- Posted: January 2009
- By: Michael Carroll
Your Best Year Yet
Make this Year your Best Yet!
As the New Year emerges with the media hyped doom and gloom of the last year ever present, a question worth exploring is what can you do to make 2009 a fabulous year or even your ‘best year yet’. The so-called credit crunch certainly has had an effect on our economy, more importantly, it has impacted peoples’ attitude and confidence. This means it’s not only affecting people financially, but also emotionally. As I watched people out and about during their Christmas celebrations, it seemed they were trying hard to enjoy themselves, but natural laughter and spontaneity were missing. Maybe this an indication of how culturally we have become reliant on consumerism for happiness, or could it be an example of media hypnosis?
What I observe in the current climate is that people are unsure how to respond in the uncertainty and as a consequence they are in ‘freeze’ mode. Financially, salaried people are probably better off than a year ago. Interest rates are at the joint lowest level in history, petrol prices are at the lowest for nearly two years. Entrepreneurs and businesses have to work hard to sell their wares, but with the right marketing and sales proposition people will spend.
As we sit on the threshold of a New Year, it would probably be a good idea to take stock of what you have in your life. A period of reflection is always useful. When there is a retraction in any situation, from relationships to health to economics, an opportunity to learn and re-work ideas is presented. The reflection time may be uncomfortable in some situations, but it is how you emerge that makes you a stronger person in the context.
Reflect on the present
If you were to segment your life into different categories, think of the areas of importance and honestly critique yourself. Examples below are of life areas, but it’s better if you label your own categories so they are meaningful to you.
• Personal relationships
• Finances and wealth
• Health and fitness
• Personal wisdom or spirituality
• Personal development
Some questions to consider for each category are:
a/ What is important to me about this area of my life?
b/ How is this area of life working for me?
c/ What is not working in this area of my life?
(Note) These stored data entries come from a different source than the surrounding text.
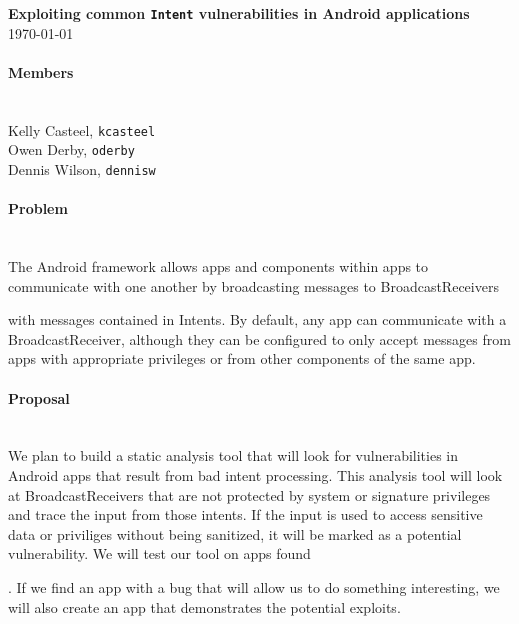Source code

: \documentclass[12pt,a4paper,draft]{article}
\begin{document}
\flushleft\textbf{Exploiting common \texttt{Intent} vulnerabilities in Android %
applications}\\
\today\\

\paragraph{Members} ~\\

Kelly Casteel, \texttt{kcasteel}\\
Owen Derby, \texttt{oderby}\\
Dennis Wilson, \texttt{dennisw}\\

\paragraph{Problem} ~\\
The Android framework allows apps and components within apps to communicate with
one another by broadcasting messages to BroadcastReceivers \begin{comment} link
to documentation \end{comment} with messages contained in Intents. By default,
any app can communicate with a BroadcastReceiver, although they can be
configured to only accept messages from apps with appropriate privileges or from
other components of the same app.

\paragraph{Proposal} ~\\
We plan to build a static analysis tool that will look for vulnerabilities in
Android apps that result from bad intent processing. This analysis tool will
look at BroadcastReceivers that are not protected by system or signature
privileges and trace the input from those intents. If the input is used to
access sensitive data or priviliges without being sanitized, it will be marked
as a potential vulnerability. We will test our tool on apps found
\begin{comment}google code site\end{comment}. If we find an app with a bug that
will allow us to do something interesting, we will also create an app that
demonstrates the potential exploits.
\end{document}
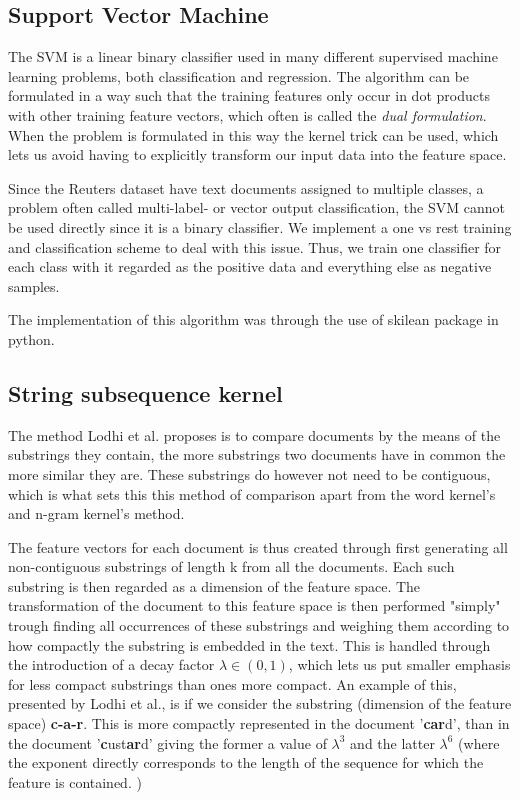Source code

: \subsection{Support Vector Machine}
The SVM is a linear binary classifier used in many different supervised machine learning problems, both classification and regression. The algorithm can be formulated in a way such that the training features only occur in dot products with other training feature vectors, which often is called the \textit{dual formulation}. When the problem is formulated in this way the kernel trick can be used, which lets us avoid having to explicitly transform our input data into the feature space. 

Since the Reuters dataset have text documents assigned to multiple classes, a problem often called multi-label- or vector output classification, the SVM cannot be used directly since it is a binary classifier. We implement a one vs rest training and classification scheme to deal with this issue. Thus, we train one classifier for each class with it regarded as the positive data and everything else as negative samples. 

The implementation of this algorithm was through the use of skilean package in python. 

\subsection{String subsequence kernel}
The method Lodhi et al. proposes is to compare documents by the means of the substrings they contain, the more substrings two documents have in common the more similar they are. These substrings do however not need to be contiguous, which is what sets this this method of comparison apart from the word kernel's and n-gram kernel's method.


The feature vectors for each document is thus created through first generating all non-contiguous substrings of length k from all the documents. Each such substring is then regarded as a dimension of the feature space. The transformation of the document to this feature space is then performed "simply" trough finding all occurrences of these substrings and weighing them according to how compactly the substring is embedded in the text. This is handled through the introduction of a decay factor $ \lambda \in (0,1) $, which lets us put smaller emphasis for less compact substrings than ones more compact. An example of this, presented by Lodhi et al., is if we consider the substring (dimension of the feature space) \textbf{c-a-r}. This is more compactly represented in the document '\textbf{car}d', than in the document '\textbf{c}ust\textbf{ar}d' giving the former a value of $ \lambda^3 $ and the latter $ \lambda^6 $ (where the exponent directly corresponds to the length of the sequence for which the feature is contained. )

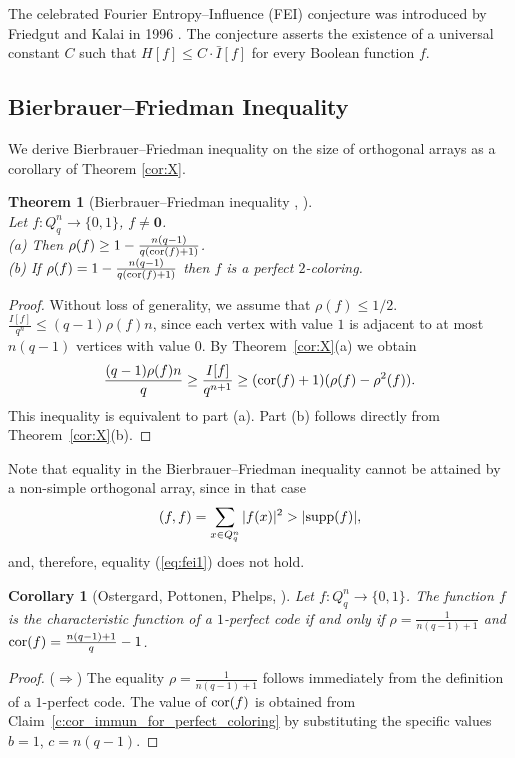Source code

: \documentclass[11pt]{article}
\newtheorem{theorem}{Theorem}[section]
\newtheorem{corollary}{Corollary}[section]
\theoremstyle{definition}
\newcommand{\supp}{{\rm supp}}
\newcommand{\cor}{{\rm cor}}
\begin{document}
{{{The  celebrated  Fourier Entropy–Influence (FEI) conjecture was introduced by Friedgut and Kalai
 in 1996 \cite{FG}. The conjecture asserts the existence of a universal constant $C$ such that  
 $H[f]\leq C \cdot\bar{I}[f]$ for every
Boolean function $f$. \label{FEIprob}


\subsection{Bierbrauer--Friedman Inequality}


We derive Bierbrauer--Friedman inequality on the size of orthogonal arrays as a corollary of Theorem \ref{cor:X}.

\begin{theorem}[Bierbrauer--Friedman inequality \cite{Bier}, \cite{Friedman}]\quad\label{thBF} \quad \\
    Let $f:Q_q^n\rightarrow \{0,1\}$, $f\neq \mathbf{0}$.\\
{\rm (a)}  Then  $\rho(f)\ge 1-\frac{n(q-1)}{q(\cor(f)+1)}$.\\
{\rm (b)} If $\rho(f)=1-\frac{n(q-1)}{q(\cor(f)+1)}$ 
    then $f$ is a perfect $2$-coloring.
\end{theorem}
\begin{proof}
Without loss of generality, we assume that $\rho(f) \leq 1/2$.\\
$\frac{I[f]}{q^{n}}\leq
(q-1)\rho(f) n$, since each vertex with value $1$ is adjacent to at most $n(q-1)$ vertices with value $0$.  By Theorem~\ref{cor:X}(a)  we obtain
$$\frac{ (q-1)\rho(f) n}{q}\geq  \frac{I[f]}{q^{n+1}}\geq (\cor(f)+1)(\rho(f)-\rho^2(f)).$$
This inequality is equivalent to part  (a). Part (b) follows directly from Theorem~\ref{cor:X}(b).
\end{proof}




Note that equality in the Bierbrauer--Friedman inequality cannot
be attained by a non-simple orthogonal array, since in that case
$$    (f,f)= \sum\limits_{x\in Q^n_q}|f(x)|^2>|\supp(f)|, $$ and, therefore,  equality (\ref{eq:fei1}) does not hold. 


\begin{corollary}[Ostergard, Pottonen, Phelps, \cite{OPPh}]\quad
    Let $f:Q_q^n\rightarrow \{0,1\}$. The function $f$ is the
    characteristic function of a
    $1$-perfect code if and only if
    $\rho=\frac{1}{n(q-1)+1}$ and $\cor(f)=\frac{n(q-1)+1}{q}-1$.
\end{corollary}
\begin{proof}
    ($\Rightarrow$) The equality $\rho=\frac{1}{n(q-1)+1}$ follows immediately from the definition of a $1$-perfect code. 
    The value of $\cor(f)$ is obtained from Claim~\ref{c:cor_immun_for_perfect_coloring}
    by substituting the specific values $b=1$, $c=n(q-1)$.


\end{proof}}}}
\end{document}
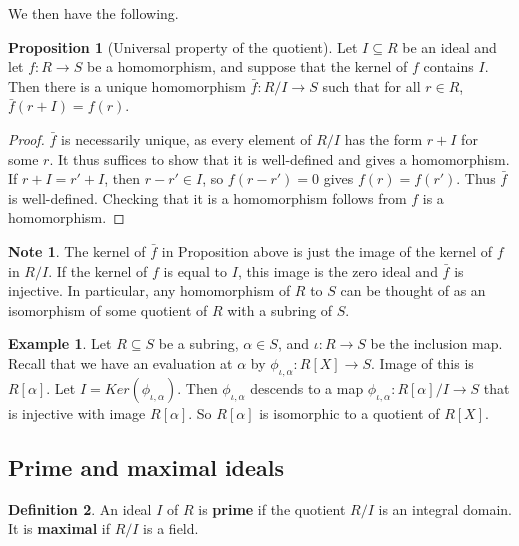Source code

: \documentclass{article}
\newcommand{\rb}[1]{\left( #1 \right)}
\renewcommand{\sb}[1]{\left[ #1 \right]}
\theoremstyle{definition}\newtheorem{definition}{Definition}[subsection]
\theoremstyle{definition}\newtheorem{remark}[definition]{Remark}
\theoremstyle{definition}\newtheorem*{example}{Example}
\theoremstyle{definition}\newtheorem*{note}{Note}
\newtheorem{proposition}[definition]{Proposition}
\begin{document}
We then have the following.

\begin{proposition}[Universal property of the quotient]
\label{prop:2.5.1}
Let $ I \subseteq R $ be an ideal and let $ f : R \to S $ be a homomorphism, and suppose that the kernel of $ f $ contains $ I $. Then there is a unique homomorphism $ \bar{f} : R / I \to S $ such that for all $ r \in R $, $ \bar{f}\rb{r + I} = f\rb{r} $.
\end{proposition}

\begin{proof}
$ \bar{f} $ is necessarily unique, as every element of $ R / I $ has the form $ r + I $ for some $ r $. It thus suffices to show that it is well-defined and gives a homomorphism. If $ r + I = r' + I $, then $ r - r' \in I $, so $ f\rb{r - r'} = 0 $ gives $ f\rb{r} = f\rb{r'} $. Thus $ \bar{f} $ is well-defined. Checking that it is a homomorphism follows from $ f $ is a homomorphism.
\end{proof}

\begin{note}
The kernel of $ \bar{f} $ in Proposition above is just the image of the kernel of $ f $ in $ R / I $. If the kernel of $ f $ is equal to $ I $, this image is the zero ideal and $ \bar{f} $ is injective. In particular, any homomorphism of $ R $ to $ S $ can be thought of as an isomorphism of some quotient of $ R $ with a subring of $ S $.
\end{note}

\begin{example}
Let $ R \subseteq S $ be a subring, $ \alpha \in S $, and $ \iota : R \to S $ be the inclusion map. Recall that we have an evaluation at $ \alpha $ by $ \phi_{\iota, \alpha} : R\sb{X} \to S $. Image of this is $ R\sb{\alpha} $. Let $ I = Ker\rb{\phi_{\iota, \alpha}} $. Then $ \phi_{\iota, \alpha} $ descends to a map $ \phi_{\iota, \alpha} : R\sb{\alpha} / I \to S $ that is injective with image $ R\sb{\alpha} $. So $ R\sb{\alpha} $ is isomorphic to a quotient of $ R\sb{X} $.
\end{example}


\subsection{Prime and maximal ideals}

\begin{definition}
\label{def:2.6.1}
An ideal $ I $ of $ R $ is \textbf{prime} if the quotient $ R / I $ is an integral domain. It is \textbf{maximal} if $ R / I $ is a field.
\end{definition}
\end{document}
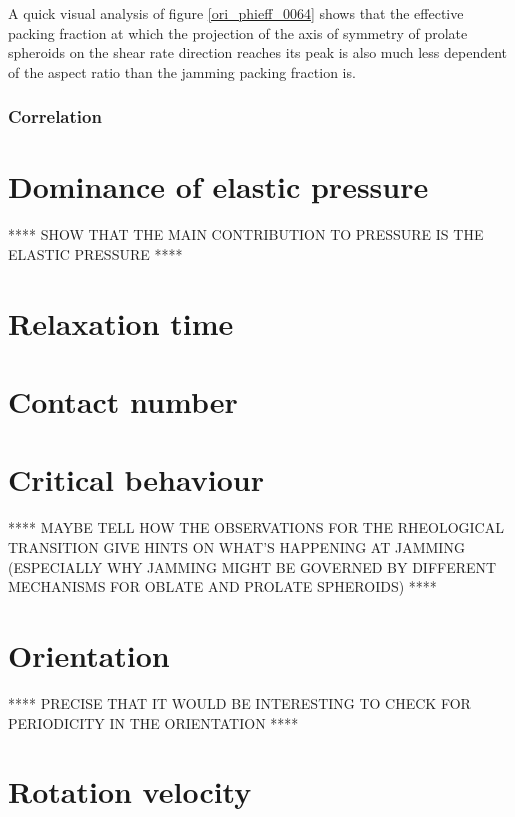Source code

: \documentclass[class=report, float=false, crop=false]{standalone}
\begin{document}
A quick visual analysis of figure \ref{ori_phieff_0064} shows that the effective packing fraction at which the projection of the axis of symmetry of prolate spheroids on the shear rate direction reaches its peak is also much less dependent of the aspect ratio than the jamming packing fraction is.


\subsubsection{Correlation}

\section{Dominance of elastic pressure}

**** SHOW THAT THE MAIN CONTRIBUTION TO PRESSURE IS THE ELASTIC PRESSURE ****

\section{Relaxation time}

\section{Contact number}

\section{Critical behaviour}

**** MAYBE TELL HOW THE OBSERVATIONS FOR THE RHEOLOGICAL TRANSITION GIVE HINTS ON WHAT'S HAPPENING AT JAMMING (ESPECIALLY WHY JAMMING MIGHT BE GOVERNED BY DIFFERENT MECHANISMS FOR OBLATE AND PROLATE SPHEROIDS) ****

\section{Orientation}

**** PRECISE THAT IT WOULD BE INTERESTING TO CHECK FOR PERIODICITY IN THE ORIENTATION ****

\section{Rotation velocity}

% 
\end{document}
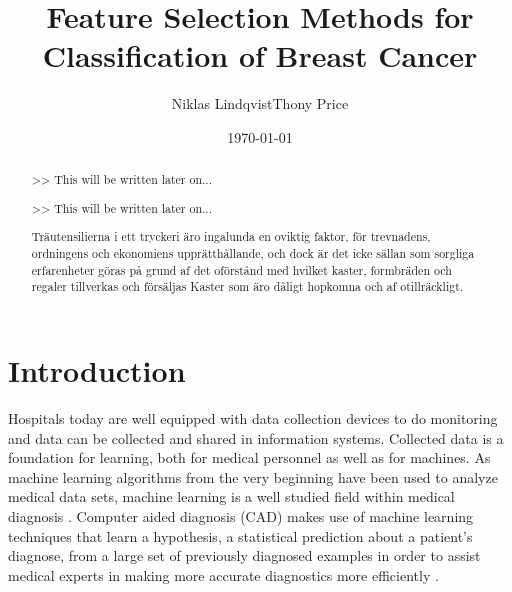 \documentclass{kththesis}
\title{Feature Selection Methods for Classification of Breast Cancer}
\author{Niklas Lindqvist\newline Thony Price}
\date{\today}
\begin{document}
\frontmatter

\titlepage

\begin{abstract}
  >> This will be written later on...

  \blindtext
\end{abstract}


\begin{otherlanguage}{swedish}
  \begin{abstract}

    >> This will be written later on...

    Träutensilierna i ett tryckeri äro ingalunda en oviktig faktor,
    för trevnadens, ordningens och ekonomiens upprätthållande, och
    dock är det icke sällan som sorgliga erfarenheter göras på grund
    af det oförstånd med hvilket kaster, formbräden och regaler
    tillverkas och försäljas Kaster som äro dåligt hopkomna och af
    otillräckligt.
  \end{abstract}
\end{otherlanguage}


\tableofcontents


\mainmatter


\chapter{Introduction}


Hospitals today are well equipped with data collection devices to do monitoring and data can be collected and shared in information systems. Collected data is a foundation for learning, both for medical personnel as well as for machines. As machine learning algorithms from the very beginning have been used to analyze medical data sets, machine learning is a well studied field within medical diagnosis \parencite{kononenko2001}. Computer aided diagnosis (CAD) makes use of machine learning techniques that learn a hypothesis, a statistical prediction about a patient's diagnose, from a large set of previously diagnosed examples in order to assist medical experts in making more accurate diagnostics more efficiently \parencite{li2007}.
\end{document}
d/ What adjustments can I make that would make the area more enjoyable and successful
I suggest a thorough stocktake in all areas of your life. For example, in the area of finances, which is obviously topical at this moment, look at your expenditure, and how you can KEEP more money as well as how you can make more money. Being financially astute and building wealth through saving and investing enables many more choices, rather than just the random expenditure that most people fall into.
When you explore your relationships, check whether you are on automatic pilot with day to day activities with your loved one or are you taking the time to enjoy quality time with your loved one? It’s so easy to get caught up in life and not fully enjoy the intimacy and pleasure of your relationship. The same goes for relationships with your friends and family, again it so easy to get caught up. If you are not in a relationship, how are you enjoying your single life? Look at your health, are you eating well, exercising and generally taking care of yourself. It is important to be totally honest as you explore each area of your life.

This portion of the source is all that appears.